Upon closer review of the pistol, my first round was a dud and was locked part way down the barrel. To go further, the other rounds HAD contact strikes to the casing. After removing all rounds and looking it over, I put six more rounds in it and from the same box and all fired.

What could have happened if the first set went off in the obstructed gun?! BLESSED is the only way I can say it. So, to answer Gillian's question, nope can't make any guarantees...I think a good PPD will buy you time for the other options which can be out there for the homeowner.


----------



## Marina Schmidt (Jun 11, 2009)

Is there a guarantee the bullet comes out of the gun? That the housebreaker won't open my sec lock?

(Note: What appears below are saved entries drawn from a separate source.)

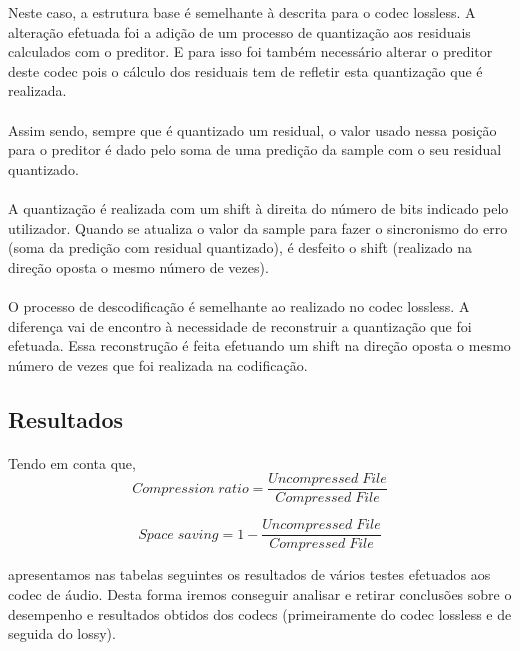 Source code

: \documentclass{report}
\begin{document}
Neste caso, a estrutura base é semelhante à descrita para o codec lossless.
A alteração efetuada foi a adição de um processo de quantização aos residuais calculados com o preditor.
E para isso foi também necessário alterar o preditor deste codec pois o cálculo dos residuais
tem de refletir esta quantização que é realizada. 
\paragraph{}
Assim sendo, sempre que é quantizado um residual, o valor usado nessa posição para o preditor é dado pelo soma de uma predição da
sample com o seu residual quantizado. 
\paragraph{}
A quantização é realizada com um shift à direita do número de bits indicado pelo utilizador.
Quando se atualiza o valor da sample para fazer o sincronismo do erro (soma da predição com
residual quantizado), é desfeito o shift (realizado na direção oposta o mesmo número de vezes).
\paragraph{}
O processo de descodificação é semelhante ao realizado no codec lossless. A diferença vai de encontro à necessidade de reconstruir a quantização que foi efetuada. Essa
reconstrução é feita efetuando um shift na direção oposta o mesmo número de vezes que foi realizada na codificação.

\subsection*{Resultados}
\paragraph{}Tendo em conta que,
\begin{equation}
    Compression \; ratio= \dfrac{Uncompressed \; File}{Compressed \; File}
\end{equation}

\begin{equation}
    Space \; saving = 1 - \dfrac{Uncompressed \; File}{Compressed \; File}
\end{equation}

apresentamos nas tabelas seguintes os resultados de vários testes efetuados aos codec de áudio. Desta forma iremos conseguir analisar e retirar conclusões sobre o desempenho e resultados obtidos dos codecs (primeiramente do codec lossless e de seguida do lossy). 
\end{document}
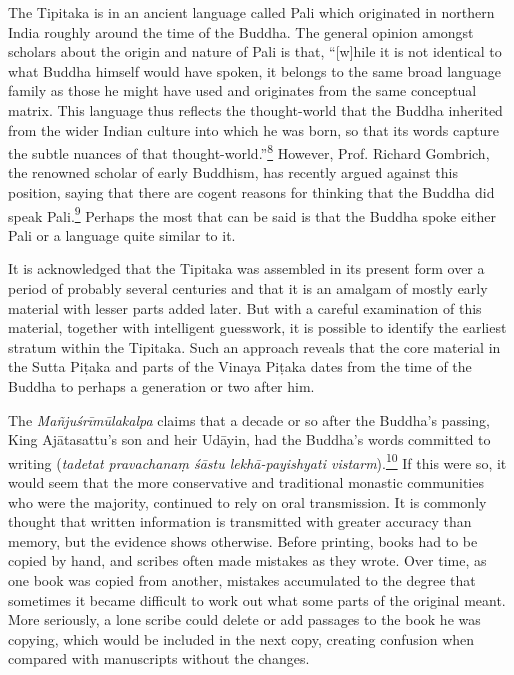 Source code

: The Tipitaka is in an ancient language called Pali which originated in
northern India roughly around the time of the Buddha. The general
opinion amongst scholars about the origin and nature of Pali is that,
``{[}w{]}hile it is not identical to what Buddha himself would have
spoken, it belongs to the same broad language family as those he might
have used and originates from the same conceptual matrix. This language
thus reflects the thought-world that the Buddha inherited from the wider
Indian culture into which he was born, so that its words capture the
subtle nuances of that
thought-world.''\label{footprints_split_005.html_fnref8}\hyperref[footprints_split_024.htmlux5cux23fn8]{\textsuperscript{8}}
However, Prof. Richard Gombrich, the renowned scholar of early Buddhism,
has recently argued against this position, saying that there are cogent
reasons for thinking that the Buddha did speak
Pali.\label{footprints_split_005.html_fnref9}\hyperref[footprints_split_024.htmlux5cux23fn9]{\textsuperscript{9}}
Perhaps the most that can be said is that the Buddha spoke either Pali
or a language quite similar to it.

It is acknowledged that the Tipitaka was assembled in its present form
over a period of probably several centuries and that it is an amalgam of
mostly early material with lesser parts added later. But with a careful
examination of this material, together with intelligent guesswork, it is
possible to identify the earliest stratum within the Tipitaka. Such an
approach reveals that the core material in the Sutta Piṭaka and parts of
the Vinaya Piṭaka dates from the time of the Buddha to perhaps a
generation or two after him.

The \emph{Mañjuśrīmūlakalpa} claims that a decade or so after the
Buddha's passing, King Ajātasattu's son and heir Udāyin, had the
Buddha's words committed to writing (\emph{tadetat pravachanaṃ śāstu
lekhā-payishyati
vistarm}).\label{footprints_split_005.html_fnref10}\hyperref[footprints_split_024.htmlux5cux23fn10]{\textsuperscript{10}}
If this were so, it would seem that the more conservative and
traditional monastic communities who were the majority, continued to
rely on oral transmission. It is commonly thought that written
information is transmitted with greater accuracy than memory, but the
evidence shows otherwise. Before printing, books had to be copied by
hand, and scribes often made mistakes as they wrote. Over time, as one
book was copied from another, mistakes accumulated to the degree that
sometimes it became difficult to work out what some parts of the
original meant. More seriously, a lone scribe could delete or add
passages to the book he was copying, which would be included in the next
copy, creating confusion when compared with manuscripts without the
changes.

That my alarm system will work? Nope! But I would say the guarantee you will be robbed is much higher sleeping with open doors.


----------



## Gillian Schuler (Apr 12, 2008)

James, you said:

Judging from your septicism and since you seem to believe owning a protection dog is pointless, why don't you buy a poodle, unlock your doors, leave your car running, put jewellry in your window and tatoo "i am a sucker" on your forehead. If your theory is correct you have nothing to worry about!

My system isn't septic!! Neither did I say a protection dog is useless. The guarantees are given by the vendors and its these guarantees I'm questioning.

Whilst I was looking for a certain member's PPD, I noticed that a lot of the dogs are from part to pure showlines and that's why I asked where the "moral" guarantee lies when PPD training centres state the dogs are trained and 100% reliable.

On the other hand dogs from working lines "could" be probably trained to a better standard but here, I would question whether the dog can be controlled afterwards by his new owners.

There are good PPD training centres obviously and here again, I'm not trying knock them. I'm just asking questions.

Another question is, as far as I can see, most of the dogs that are being marketed are GSDs. What about the Malinois - I've not seen many of these advertised but could be wrong.


----------



## fred karlsson (Mar 18, 2009)

I think you are refering to my dog, all I can say is that buying a PP dog is a big step thats why I signed up to this forum and picked a vendor that is very good. If I have a problem he is only a phonecall away. I also got the chance to go and see him in Wales where I got to see three other dogs in action. I picked my dog in competition of other dogs (not that I knew the difference of show line/working line), I was given valuable advice of what to look for by other members from the forum prior to the visit.

The handover was very proffessional and it was made clear that the dog would not be left with me if either of us could not control the dog in different scenarious, including armed robbery.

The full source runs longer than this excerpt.